=== WHAT YOU NEED TO DO ===
Lift out, unaltered, the lines of the material below between the line holding "Started with Heroku](https://devcenter.heroku.com/start)" and the line holding "- SPICE (ISO/IEC", counting both.
##### INPUT DATA
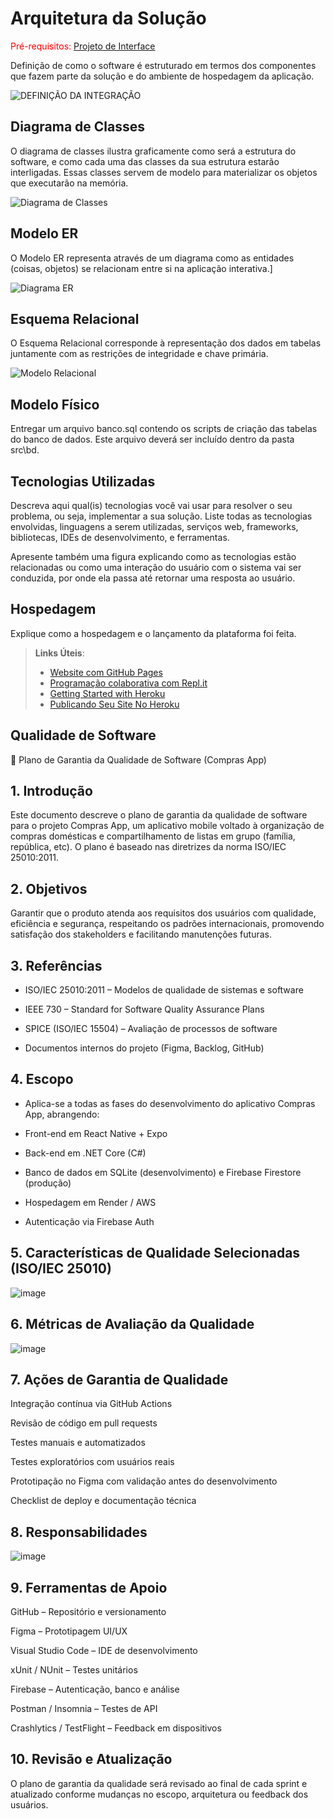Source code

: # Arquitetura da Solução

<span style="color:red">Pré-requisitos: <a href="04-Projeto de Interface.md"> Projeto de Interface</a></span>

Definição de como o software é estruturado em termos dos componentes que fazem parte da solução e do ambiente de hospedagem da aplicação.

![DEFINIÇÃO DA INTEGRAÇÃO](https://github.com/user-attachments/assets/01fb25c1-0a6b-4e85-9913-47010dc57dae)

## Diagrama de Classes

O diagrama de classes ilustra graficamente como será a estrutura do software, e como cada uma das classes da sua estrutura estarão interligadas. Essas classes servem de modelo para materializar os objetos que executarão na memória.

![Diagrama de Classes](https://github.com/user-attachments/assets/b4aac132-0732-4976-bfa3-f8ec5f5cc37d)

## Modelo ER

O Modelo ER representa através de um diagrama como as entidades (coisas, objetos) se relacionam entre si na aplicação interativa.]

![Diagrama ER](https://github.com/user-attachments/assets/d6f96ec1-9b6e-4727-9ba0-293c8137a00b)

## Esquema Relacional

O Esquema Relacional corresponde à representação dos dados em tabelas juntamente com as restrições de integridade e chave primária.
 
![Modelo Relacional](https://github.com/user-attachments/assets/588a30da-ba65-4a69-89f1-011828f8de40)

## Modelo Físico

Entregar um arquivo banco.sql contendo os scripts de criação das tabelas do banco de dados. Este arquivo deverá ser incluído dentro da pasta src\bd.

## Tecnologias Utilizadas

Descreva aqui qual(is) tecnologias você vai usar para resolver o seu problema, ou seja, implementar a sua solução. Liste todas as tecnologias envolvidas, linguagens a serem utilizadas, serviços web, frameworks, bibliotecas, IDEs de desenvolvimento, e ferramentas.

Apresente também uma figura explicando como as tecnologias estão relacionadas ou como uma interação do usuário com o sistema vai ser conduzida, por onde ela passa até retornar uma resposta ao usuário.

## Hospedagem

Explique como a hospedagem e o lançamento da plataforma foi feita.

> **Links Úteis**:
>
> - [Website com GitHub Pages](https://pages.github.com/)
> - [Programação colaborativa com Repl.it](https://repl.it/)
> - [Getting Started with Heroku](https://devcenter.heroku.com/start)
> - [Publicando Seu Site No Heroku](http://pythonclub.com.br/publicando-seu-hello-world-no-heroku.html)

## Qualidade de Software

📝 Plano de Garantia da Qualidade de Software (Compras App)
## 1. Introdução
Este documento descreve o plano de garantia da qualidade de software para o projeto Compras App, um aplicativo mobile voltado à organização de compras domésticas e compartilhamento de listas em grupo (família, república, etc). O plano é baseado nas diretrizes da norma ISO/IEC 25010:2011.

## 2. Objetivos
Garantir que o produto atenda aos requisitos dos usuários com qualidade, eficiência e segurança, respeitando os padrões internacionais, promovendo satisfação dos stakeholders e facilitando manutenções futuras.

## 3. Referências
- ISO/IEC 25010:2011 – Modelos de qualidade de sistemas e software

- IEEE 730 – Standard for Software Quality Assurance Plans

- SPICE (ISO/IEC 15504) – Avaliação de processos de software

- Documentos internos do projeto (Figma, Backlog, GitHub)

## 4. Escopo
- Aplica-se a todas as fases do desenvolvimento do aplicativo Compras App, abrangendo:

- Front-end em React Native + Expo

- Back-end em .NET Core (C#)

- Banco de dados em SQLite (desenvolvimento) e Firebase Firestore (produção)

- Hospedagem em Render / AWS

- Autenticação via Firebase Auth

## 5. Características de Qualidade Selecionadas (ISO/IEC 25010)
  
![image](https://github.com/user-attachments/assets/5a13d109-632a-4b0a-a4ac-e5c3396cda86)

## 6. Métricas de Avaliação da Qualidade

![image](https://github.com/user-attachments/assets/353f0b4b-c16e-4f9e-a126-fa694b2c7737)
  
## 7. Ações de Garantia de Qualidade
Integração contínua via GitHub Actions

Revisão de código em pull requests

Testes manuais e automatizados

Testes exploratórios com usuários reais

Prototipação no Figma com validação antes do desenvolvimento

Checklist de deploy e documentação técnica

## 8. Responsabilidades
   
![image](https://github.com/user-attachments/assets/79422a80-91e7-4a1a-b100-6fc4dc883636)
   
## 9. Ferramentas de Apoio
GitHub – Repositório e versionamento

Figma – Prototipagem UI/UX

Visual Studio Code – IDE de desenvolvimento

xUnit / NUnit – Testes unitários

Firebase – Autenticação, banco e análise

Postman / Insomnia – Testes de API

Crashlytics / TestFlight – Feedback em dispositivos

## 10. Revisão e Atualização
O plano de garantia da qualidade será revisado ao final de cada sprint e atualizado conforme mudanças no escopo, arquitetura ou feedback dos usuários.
##########
##### INPUT DATA
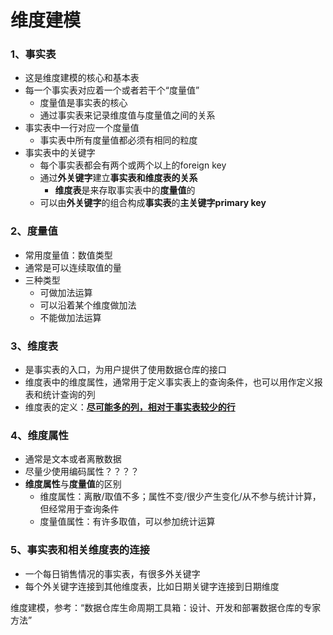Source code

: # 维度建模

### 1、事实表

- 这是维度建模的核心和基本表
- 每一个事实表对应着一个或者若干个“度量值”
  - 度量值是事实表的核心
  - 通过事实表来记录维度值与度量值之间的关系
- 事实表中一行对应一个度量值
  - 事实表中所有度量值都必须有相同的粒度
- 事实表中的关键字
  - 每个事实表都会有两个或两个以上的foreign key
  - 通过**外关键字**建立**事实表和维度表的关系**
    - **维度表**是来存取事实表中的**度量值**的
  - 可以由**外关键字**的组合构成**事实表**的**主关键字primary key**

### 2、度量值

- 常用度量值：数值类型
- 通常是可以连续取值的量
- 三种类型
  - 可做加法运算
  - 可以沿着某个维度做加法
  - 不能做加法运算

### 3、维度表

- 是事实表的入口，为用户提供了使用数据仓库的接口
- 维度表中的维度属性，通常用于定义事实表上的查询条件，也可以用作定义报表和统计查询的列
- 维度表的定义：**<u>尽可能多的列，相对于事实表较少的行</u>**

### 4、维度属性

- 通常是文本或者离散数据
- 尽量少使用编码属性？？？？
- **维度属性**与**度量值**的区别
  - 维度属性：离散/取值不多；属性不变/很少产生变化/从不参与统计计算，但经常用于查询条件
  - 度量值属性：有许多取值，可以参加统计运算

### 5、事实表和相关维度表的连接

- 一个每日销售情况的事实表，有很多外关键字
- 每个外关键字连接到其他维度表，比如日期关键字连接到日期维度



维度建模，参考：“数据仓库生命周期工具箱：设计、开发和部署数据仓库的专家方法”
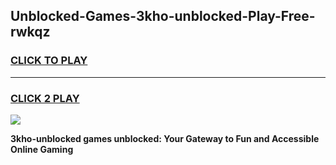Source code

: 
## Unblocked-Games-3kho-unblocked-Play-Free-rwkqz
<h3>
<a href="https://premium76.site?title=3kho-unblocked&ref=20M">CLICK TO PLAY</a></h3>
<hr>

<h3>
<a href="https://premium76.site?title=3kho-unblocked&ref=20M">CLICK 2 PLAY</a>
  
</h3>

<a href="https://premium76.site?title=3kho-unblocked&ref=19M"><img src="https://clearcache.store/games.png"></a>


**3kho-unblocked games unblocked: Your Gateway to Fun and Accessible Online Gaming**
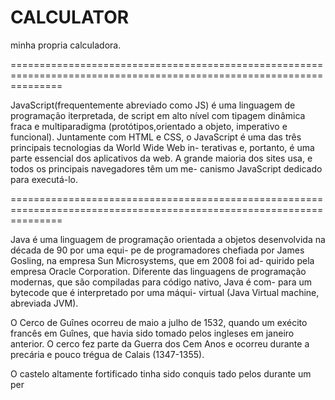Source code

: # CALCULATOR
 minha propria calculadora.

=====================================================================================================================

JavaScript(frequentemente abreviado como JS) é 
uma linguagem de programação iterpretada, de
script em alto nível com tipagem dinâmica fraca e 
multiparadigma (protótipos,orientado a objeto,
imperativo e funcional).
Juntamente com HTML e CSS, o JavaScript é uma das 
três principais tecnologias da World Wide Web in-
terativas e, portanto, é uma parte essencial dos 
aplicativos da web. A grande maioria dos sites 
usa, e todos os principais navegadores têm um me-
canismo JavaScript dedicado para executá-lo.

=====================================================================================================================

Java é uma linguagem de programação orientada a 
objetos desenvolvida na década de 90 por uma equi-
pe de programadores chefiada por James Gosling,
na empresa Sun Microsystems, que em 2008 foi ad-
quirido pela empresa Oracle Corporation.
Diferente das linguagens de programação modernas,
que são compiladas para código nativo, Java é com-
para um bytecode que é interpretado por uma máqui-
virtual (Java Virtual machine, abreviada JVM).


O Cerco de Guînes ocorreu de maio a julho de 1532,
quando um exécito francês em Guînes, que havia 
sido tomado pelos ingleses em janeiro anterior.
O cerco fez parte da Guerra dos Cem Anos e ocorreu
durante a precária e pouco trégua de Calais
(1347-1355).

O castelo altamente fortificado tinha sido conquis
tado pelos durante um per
##########
##### INPUT DATA
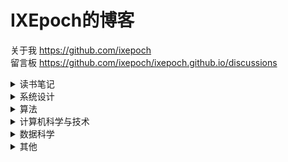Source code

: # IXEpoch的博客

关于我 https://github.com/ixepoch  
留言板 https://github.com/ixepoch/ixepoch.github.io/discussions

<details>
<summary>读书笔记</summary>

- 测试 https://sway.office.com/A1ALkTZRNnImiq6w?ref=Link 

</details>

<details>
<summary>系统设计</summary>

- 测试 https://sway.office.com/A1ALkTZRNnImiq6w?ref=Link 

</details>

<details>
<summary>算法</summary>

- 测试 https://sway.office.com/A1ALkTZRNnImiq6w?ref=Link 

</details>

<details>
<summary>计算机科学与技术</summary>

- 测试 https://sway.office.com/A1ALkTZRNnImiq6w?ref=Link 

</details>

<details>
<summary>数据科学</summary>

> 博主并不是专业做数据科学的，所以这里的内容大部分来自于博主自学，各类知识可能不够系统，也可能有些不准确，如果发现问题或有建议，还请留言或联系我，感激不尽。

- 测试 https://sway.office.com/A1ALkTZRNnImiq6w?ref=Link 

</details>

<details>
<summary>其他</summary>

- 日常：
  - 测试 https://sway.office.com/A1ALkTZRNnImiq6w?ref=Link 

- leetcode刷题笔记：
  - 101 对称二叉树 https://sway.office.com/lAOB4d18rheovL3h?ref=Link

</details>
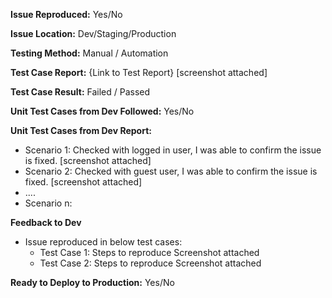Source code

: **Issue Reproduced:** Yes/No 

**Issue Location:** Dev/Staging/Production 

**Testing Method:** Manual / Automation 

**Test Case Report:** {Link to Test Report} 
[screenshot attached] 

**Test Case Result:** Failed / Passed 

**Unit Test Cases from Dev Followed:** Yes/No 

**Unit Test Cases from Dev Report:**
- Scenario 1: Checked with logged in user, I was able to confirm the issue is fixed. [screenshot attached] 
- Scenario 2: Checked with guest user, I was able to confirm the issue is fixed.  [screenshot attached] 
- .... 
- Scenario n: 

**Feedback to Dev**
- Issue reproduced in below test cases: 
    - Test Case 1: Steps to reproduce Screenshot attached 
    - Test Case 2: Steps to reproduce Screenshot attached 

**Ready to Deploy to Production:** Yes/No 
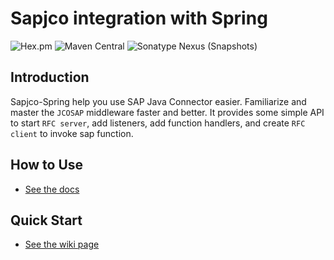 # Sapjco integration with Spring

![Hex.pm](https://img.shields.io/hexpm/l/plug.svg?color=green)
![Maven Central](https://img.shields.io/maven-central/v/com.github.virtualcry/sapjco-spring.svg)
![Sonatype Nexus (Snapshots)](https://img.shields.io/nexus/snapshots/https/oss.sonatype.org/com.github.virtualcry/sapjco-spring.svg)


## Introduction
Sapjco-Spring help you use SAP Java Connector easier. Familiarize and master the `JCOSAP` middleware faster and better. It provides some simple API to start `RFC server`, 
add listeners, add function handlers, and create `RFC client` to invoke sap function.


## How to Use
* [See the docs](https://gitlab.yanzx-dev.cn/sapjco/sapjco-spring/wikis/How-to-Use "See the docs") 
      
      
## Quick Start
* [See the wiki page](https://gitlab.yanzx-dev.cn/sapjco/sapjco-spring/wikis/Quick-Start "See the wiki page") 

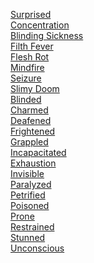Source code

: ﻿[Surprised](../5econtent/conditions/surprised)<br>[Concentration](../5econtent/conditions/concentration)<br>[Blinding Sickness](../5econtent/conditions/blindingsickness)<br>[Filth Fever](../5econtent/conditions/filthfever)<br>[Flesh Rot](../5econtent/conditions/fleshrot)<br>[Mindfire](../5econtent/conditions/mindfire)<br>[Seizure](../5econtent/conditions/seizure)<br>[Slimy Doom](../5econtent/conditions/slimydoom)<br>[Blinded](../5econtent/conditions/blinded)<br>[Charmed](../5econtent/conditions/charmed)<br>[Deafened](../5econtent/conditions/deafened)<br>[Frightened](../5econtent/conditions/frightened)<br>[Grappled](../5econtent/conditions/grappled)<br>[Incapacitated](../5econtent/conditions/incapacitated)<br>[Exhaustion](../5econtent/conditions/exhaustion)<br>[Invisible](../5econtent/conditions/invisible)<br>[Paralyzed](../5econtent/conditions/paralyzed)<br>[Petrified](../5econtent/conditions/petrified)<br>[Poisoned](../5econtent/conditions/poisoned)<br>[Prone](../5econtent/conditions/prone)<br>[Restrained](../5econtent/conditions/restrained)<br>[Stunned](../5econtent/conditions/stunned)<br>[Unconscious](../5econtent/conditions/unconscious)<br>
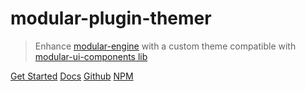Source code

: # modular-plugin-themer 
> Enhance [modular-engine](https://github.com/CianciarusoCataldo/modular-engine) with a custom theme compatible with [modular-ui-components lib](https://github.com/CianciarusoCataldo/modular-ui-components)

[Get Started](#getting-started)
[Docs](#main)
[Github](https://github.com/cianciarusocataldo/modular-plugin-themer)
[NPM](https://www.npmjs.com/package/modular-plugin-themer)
##########
=== SOLUTION TO THIS TASK ===
> - [Getting Started with Heroku](https://devcenter.heroku.com/start)
> - [Publicando Seu Site No Heroku](http://pythonclub.com.br/publicando-seu-hello-world-no-heroku.html)

## Qualidade de Software

📝 Plano de Garantia da Qualidade de Software (Compras App)
## 1. Introdução
Este documento descreve o plano de garantia da qualidade de software para o projeto Compras App, um aplicativo mobile voltado à organização de compras domésticas e compartilhamento de listas em grupo (família, república, etc). O plano é baseado nas diretrizes da norma ISO/IEC 25010:2011.

## 2. Objetivos
Garantir que o produto atenda aos requisitos dos usuários com qualidade, eficiência e segurança, respeitando os padrões internacionais, promovendo satisfação dos stakeholders e facilitando manutenções futuras.

## 3. Referências
- ISO/IEC 25010:2011 – Modelos de qualidade de sistemas e software

- IEEE 730 – Standard for Software Quality Assurance Plans

- SPICE (ISO/IEC 15504) – Avaliação de processos de software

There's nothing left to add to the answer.